In John Collier's short story "The Chaser," the old man who sells undetectable poisons for men to use to kill their wives warns his new customer Alan Austen that if he succeeds in getting Diana to fall in love with him, he will regret it and will want his freedom sooner or later.
"She will want to know all you do," said the old man. "All that has happened to you during the day. Every word of it. She will want to know what you are thinking about, why you smile suddenly, why you are looking sad....How carefully she will look after you! She will never allow you to be tired, to sit in a draught, to neglect your food. If you are an hour later, she will be terrified. She will think you are killed, or that some siren has caught you."
Mary stays home alone all day. She has nothing to occupy her mind. She expects too much of her husband. She wants him to tell her all about his day's work as a policeman, whereas he would probably like to drink his two drinks and forget about his day. She would like him to "share" with her, but she has nothing to share with him because she has done nothing all day but run the vacuum cleaner and wash some dishes.
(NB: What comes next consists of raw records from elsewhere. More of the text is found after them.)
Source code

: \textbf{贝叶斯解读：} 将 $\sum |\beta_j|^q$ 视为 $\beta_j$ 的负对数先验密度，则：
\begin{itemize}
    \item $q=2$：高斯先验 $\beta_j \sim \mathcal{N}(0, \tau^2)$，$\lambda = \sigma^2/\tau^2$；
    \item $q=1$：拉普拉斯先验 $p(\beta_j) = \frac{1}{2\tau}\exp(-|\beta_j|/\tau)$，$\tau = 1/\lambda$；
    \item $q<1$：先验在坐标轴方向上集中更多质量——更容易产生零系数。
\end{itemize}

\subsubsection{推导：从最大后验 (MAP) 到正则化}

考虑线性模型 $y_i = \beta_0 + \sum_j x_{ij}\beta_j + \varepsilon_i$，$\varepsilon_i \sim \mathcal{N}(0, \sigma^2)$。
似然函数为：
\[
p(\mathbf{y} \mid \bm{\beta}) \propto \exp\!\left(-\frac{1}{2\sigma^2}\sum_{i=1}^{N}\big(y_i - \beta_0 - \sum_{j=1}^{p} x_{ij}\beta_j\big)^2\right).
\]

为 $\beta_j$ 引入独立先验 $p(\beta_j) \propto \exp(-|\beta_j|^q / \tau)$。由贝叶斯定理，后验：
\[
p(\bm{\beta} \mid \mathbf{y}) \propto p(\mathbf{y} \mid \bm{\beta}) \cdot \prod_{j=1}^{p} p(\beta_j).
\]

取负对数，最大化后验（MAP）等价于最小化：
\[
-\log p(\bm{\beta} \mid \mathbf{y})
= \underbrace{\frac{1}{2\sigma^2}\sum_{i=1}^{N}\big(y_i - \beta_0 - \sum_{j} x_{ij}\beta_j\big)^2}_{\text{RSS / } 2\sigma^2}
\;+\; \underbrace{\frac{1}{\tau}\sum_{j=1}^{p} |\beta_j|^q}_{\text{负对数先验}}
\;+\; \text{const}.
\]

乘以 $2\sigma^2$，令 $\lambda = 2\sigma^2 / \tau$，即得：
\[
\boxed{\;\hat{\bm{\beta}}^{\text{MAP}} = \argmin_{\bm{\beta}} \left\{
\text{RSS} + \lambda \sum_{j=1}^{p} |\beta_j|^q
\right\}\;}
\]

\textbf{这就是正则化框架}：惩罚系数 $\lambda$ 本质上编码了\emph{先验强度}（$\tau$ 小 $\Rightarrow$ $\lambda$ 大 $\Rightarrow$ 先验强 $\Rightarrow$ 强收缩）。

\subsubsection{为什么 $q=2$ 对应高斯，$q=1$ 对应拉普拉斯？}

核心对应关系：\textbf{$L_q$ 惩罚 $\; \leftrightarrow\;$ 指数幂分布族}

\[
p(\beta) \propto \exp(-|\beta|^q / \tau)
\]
As the old man in John Collier's story tells his new customer, this sort of marriage can get worse than boring; it can become maddening. Patrick doesn't want to talk to anybody for awhile. He has been talking to people all day. But Mary has been alone all day and is dying to have some conversation. She is much too dependent, too demanding, too needy. There is an extreme danger in every marriage that it can become a prison if there is too much togetherness, too much mutual dependence. As King Claudius says to Laertes in Shakespeare's Hamlet:
There lives within the very flame of love
A kind of wick or snuff that will abate it . . .
After the honeymoon stage of marriage is over, each spouse discovers that the other is not a saint, angel, god, or goddess, but a mere mortal with a mortal's faults. Some couples get divorced, while others adjust to reality and may stay together all their lives. Patrick seems thoroughly disenchanted with marriage, and expects the new baby to make his confinement even worse because it will be more binding. During the five or so minutes he talks to Mary in a speech which Roald Dahl doesn't feel is necessary to record, Patrick passes on his disillusionment and loss of love to Mary, which results in his getting clobbered over the head with a frozen leg of lamb. "Hell hath no fury like a woman scorned."